For some businesses SEO is a bad word, and for good reason. Google and other search engines keep their algorithms a well-guarded secret making SEO implementation not unlike playing a game where the referee won’t tell you all the rules. While SEO experts exist, the ambiguity around search creates an opening for grandiose claims and misinformation by unscrupulous profiteers claiming expertise.

If you’ve done SEO research, you may have come across an admixture of legitimate SEO practices, outdated optimizations, and misguided advice. You might have read that using the keyword meta tag in your HTML will help your SEO (it won’t), that there’s a specific number of instances a keyword should occur on a webpage (there isn’t), or that buying links will improve your rankings (it likely won’t and will get the site penalized). Let’s sift through the noise and highlight some dos and don’ts for performance-based SEO in 2018.

SEO is dead, long live SEO!

Nearly every year since its inception, SEO is declared dead. It is true that the scope of best practices for search engines has narrowed over the years as search engines have become smarter, and much of the benefit from SEO can be experienced by following these two rules:

  1. Create good content
  2. Don’t be creepy

Beyond the fairly obvious, there are a number of tactics that can help improve the importance with which a website is evaluated inside Google, Bing and others. This blog will focus on optimizing for Google, though the principles and practices likely apply to all search engines.

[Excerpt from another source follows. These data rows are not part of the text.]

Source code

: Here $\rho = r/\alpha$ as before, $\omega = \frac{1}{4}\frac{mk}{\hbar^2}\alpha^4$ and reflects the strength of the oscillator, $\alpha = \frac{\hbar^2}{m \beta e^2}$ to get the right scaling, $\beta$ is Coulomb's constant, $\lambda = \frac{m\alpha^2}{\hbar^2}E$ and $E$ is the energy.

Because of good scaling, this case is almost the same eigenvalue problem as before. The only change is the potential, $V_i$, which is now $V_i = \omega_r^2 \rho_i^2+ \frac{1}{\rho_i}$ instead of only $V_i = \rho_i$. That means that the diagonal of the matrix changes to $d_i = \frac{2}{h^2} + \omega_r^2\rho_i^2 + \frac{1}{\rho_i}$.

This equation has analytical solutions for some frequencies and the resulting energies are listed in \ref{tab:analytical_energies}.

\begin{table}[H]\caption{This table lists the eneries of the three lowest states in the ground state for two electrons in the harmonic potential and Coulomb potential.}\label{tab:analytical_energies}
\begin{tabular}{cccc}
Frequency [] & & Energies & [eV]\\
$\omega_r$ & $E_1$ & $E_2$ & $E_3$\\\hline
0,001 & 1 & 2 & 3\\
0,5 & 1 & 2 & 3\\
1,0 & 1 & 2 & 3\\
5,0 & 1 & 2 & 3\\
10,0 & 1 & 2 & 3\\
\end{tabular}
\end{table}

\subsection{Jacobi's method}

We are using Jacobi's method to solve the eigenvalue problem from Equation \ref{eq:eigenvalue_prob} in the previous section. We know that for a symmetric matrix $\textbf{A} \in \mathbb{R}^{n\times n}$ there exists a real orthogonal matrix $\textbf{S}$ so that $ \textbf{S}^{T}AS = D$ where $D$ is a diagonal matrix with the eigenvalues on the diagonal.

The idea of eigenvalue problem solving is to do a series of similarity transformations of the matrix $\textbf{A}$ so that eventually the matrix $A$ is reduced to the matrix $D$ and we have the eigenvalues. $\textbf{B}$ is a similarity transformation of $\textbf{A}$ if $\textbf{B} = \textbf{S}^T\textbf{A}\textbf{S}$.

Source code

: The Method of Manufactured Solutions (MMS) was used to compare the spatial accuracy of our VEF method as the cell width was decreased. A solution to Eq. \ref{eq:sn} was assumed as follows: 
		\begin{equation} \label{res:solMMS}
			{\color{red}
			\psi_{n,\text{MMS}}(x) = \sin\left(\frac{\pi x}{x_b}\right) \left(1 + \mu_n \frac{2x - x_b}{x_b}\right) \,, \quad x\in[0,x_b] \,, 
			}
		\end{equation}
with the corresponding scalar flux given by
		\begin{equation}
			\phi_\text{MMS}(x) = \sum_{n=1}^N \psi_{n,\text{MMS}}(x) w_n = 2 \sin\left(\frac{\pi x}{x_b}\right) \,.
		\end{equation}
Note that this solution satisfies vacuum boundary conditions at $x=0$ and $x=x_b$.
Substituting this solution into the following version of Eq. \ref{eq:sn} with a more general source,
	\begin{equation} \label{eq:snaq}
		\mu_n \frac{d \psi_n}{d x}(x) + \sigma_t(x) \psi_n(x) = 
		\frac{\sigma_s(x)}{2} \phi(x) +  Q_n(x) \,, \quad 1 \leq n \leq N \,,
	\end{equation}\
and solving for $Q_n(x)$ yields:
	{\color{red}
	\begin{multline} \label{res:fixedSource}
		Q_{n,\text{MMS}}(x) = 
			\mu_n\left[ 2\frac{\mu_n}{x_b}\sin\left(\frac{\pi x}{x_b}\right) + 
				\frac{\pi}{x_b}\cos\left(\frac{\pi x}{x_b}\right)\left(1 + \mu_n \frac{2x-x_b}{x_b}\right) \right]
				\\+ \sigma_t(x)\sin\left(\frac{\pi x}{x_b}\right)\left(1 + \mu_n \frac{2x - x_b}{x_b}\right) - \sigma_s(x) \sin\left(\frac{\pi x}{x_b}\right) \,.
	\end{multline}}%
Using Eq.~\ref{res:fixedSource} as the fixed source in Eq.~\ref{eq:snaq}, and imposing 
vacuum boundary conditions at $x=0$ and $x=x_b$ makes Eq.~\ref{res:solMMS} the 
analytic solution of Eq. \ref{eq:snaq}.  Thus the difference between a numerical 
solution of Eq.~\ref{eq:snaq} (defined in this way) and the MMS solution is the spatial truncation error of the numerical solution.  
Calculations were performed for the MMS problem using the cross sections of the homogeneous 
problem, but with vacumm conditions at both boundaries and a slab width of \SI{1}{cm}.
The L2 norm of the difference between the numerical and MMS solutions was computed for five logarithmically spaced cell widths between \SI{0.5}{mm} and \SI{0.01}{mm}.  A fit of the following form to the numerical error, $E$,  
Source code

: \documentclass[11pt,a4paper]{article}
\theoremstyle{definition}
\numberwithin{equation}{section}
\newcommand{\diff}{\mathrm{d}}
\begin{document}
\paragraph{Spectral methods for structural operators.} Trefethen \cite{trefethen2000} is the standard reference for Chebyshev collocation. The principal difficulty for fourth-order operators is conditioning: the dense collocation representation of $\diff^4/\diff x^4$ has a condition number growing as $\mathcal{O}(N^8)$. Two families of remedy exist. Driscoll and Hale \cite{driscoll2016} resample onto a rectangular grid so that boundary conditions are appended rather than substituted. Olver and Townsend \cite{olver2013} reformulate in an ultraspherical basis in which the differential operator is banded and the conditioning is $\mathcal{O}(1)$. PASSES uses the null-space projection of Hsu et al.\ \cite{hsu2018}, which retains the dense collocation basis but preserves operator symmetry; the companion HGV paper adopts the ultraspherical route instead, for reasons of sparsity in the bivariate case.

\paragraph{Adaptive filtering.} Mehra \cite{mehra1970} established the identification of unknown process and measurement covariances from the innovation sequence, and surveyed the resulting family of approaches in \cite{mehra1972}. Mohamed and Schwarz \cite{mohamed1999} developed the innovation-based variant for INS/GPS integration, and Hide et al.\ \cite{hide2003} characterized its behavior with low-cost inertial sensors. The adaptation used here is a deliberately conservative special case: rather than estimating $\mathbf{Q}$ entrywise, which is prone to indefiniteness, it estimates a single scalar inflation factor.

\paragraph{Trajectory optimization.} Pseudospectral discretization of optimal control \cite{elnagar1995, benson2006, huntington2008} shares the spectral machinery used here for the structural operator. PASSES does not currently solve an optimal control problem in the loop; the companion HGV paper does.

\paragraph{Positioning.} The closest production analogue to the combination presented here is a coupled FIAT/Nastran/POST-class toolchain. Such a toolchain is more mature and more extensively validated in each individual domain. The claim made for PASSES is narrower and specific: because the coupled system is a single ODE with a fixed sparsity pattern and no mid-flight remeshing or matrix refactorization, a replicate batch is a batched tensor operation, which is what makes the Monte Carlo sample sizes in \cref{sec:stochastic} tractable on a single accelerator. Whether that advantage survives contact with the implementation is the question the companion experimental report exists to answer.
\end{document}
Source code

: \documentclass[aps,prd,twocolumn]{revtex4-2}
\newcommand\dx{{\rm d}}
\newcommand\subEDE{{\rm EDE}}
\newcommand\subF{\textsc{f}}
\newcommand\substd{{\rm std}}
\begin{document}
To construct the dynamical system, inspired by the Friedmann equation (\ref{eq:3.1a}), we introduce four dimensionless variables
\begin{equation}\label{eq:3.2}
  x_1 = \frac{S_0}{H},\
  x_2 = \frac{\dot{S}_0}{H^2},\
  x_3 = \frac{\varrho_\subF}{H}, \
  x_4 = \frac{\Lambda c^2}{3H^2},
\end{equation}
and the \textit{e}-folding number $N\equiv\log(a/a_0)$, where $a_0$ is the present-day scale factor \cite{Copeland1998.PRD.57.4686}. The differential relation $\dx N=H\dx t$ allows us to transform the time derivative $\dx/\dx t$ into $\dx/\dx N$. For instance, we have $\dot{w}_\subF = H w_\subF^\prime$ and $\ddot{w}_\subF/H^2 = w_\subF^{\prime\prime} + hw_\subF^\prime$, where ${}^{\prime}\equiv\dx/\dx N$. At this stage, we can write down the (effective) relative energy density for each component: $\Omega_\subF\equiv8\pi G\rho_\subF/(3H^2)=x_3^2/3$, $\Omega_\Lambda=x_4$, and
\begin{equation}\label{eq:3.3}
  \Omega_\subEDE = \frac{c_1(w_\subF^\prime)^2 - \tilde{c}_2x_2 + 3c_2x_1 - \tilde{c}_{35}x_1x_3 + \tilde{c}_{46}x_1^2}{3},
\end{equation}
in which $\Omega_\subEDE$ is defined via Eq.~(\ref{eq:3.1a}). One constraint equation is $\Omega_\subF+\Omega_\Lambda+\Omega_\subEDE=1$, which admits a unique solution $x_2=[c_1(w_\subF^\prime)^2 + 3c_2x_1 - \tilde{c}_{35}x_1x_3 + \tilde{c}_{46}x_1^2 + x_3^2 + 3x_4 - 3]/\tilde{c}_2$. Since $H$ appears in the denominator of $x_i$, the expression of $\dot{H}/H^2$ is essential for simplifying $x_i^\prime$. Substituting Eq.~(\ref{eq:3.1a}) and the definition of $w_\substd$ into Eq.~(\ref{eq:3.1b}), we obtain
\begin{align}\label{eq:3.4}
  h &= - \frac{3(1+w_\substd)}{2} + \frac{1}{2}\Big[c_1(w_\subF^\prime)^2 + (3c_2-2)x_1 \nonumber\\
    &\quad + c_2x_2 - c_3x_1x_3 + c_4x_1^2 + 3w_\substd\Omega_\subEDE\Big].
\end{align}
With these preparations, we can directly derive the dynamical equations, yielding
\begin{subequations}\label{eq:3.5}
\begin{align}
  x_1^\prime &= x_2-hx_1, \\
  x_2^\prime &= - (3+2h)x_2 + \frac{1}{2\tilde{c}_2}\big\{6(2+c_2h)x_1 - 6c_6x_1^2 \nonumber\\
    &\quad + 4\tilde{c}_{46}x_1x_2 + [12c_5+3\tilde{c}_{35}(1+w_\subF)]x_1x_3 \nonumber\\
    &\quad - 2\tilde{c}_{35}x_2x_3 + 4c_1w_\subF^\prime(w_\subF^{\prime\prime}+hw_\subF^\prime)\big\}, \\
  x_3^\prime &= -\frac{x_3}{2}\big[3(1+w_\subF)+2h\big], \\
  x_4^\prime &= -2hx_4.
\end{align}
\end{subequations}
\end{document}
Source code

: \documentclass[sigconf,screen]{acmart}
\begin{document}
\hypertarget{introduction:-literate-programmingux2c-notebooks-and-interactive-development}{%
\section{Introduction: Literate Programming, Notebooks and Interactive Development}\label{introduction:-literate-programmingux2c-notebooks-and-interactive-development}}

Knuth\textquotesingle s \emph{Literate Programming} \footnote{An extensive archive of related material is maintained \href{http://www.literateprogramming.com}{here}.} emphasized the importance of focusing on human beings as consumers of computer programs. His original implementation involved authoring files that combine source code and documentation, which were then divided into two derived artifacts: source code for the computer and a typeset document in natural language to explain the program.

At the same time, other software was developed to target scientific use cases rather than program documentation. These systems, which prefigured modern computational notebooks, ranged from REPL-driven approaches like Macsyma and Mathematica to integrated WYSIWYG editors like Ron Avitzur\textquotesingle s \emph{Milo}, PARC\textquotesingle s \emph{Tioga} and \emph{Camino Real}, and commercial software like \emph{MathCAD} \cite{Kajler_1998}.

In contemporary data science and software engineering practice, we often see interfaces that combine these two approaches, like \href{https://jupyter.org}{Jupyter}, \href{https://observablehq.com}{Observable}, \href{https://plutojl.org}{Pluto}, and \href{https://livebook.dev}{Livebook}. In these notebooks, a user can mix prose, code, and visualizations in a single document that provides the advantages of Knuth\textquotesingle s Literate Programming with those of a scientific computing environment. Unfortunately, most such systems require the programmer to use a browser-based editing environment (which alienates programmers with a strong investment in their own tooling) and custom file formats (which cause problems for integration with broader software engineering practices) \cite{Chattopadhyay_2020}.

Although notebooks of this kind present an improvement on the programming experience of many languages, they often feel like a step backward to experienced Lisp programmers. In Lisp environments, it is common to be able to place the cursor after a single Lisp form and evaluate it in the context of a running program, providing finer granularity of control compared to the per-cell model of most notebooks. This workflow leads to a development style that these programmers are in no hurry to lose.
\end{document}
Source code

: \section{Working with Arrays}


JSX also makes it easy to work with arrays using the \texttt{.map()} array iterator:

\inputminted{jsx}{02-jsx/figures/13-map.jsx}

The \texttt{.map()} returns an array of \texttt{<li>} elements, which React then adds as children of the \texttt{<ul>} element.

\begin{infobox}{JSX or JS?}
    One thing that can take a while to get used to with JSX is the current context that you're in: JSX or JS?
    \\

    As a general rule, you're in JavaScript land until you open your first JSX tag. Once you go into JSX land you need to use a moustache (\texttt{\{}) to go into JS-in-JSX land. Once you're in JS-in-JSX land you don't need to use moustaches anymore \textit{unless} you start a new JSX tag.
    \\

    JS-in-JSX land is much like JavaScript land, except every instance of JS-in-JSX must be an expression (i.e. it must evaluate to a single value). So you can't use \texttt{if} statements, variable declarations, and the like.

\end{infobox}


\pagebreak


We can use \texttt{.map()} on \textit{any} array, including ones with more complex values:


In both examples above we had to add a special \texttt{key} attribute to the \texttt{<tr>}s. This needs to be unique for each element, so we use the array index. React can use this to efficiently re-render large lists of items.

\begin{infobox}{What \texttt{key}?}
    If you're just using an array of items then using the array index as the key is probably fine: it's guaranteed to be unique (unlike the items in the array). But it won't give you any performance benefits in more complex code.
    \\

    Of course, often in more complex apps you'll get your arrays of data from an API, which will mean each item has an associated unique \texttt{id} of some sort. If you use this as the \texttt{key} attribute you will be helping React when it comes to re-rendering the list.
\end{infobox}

Does using Cloudflare hurt my SEO?

The short answer is, no. When asked whether or not Cloudflare can damage search rankings, John Mueller from Google stated CDNs can work great for both users and search engines when properly configured. This is consistent with our findings at Cloudflare, as we have millions of web properties, including SEO agencies, who use our service to improve both performance and SEO.

Can load time affect a site's SEO ranking?

Yes, it can. Since at least 2010, Google has publicly stated that site speed affects your Google ranking. While most sites at that time were not affected, times have changed and heavier sites with frontend frameworks, images, CMS platforms and/or a slew of other javascript dependencies are the new normal. Google promotes websites that result in a good user experience, and slow sites are frustrating and penalized in rankings as a result.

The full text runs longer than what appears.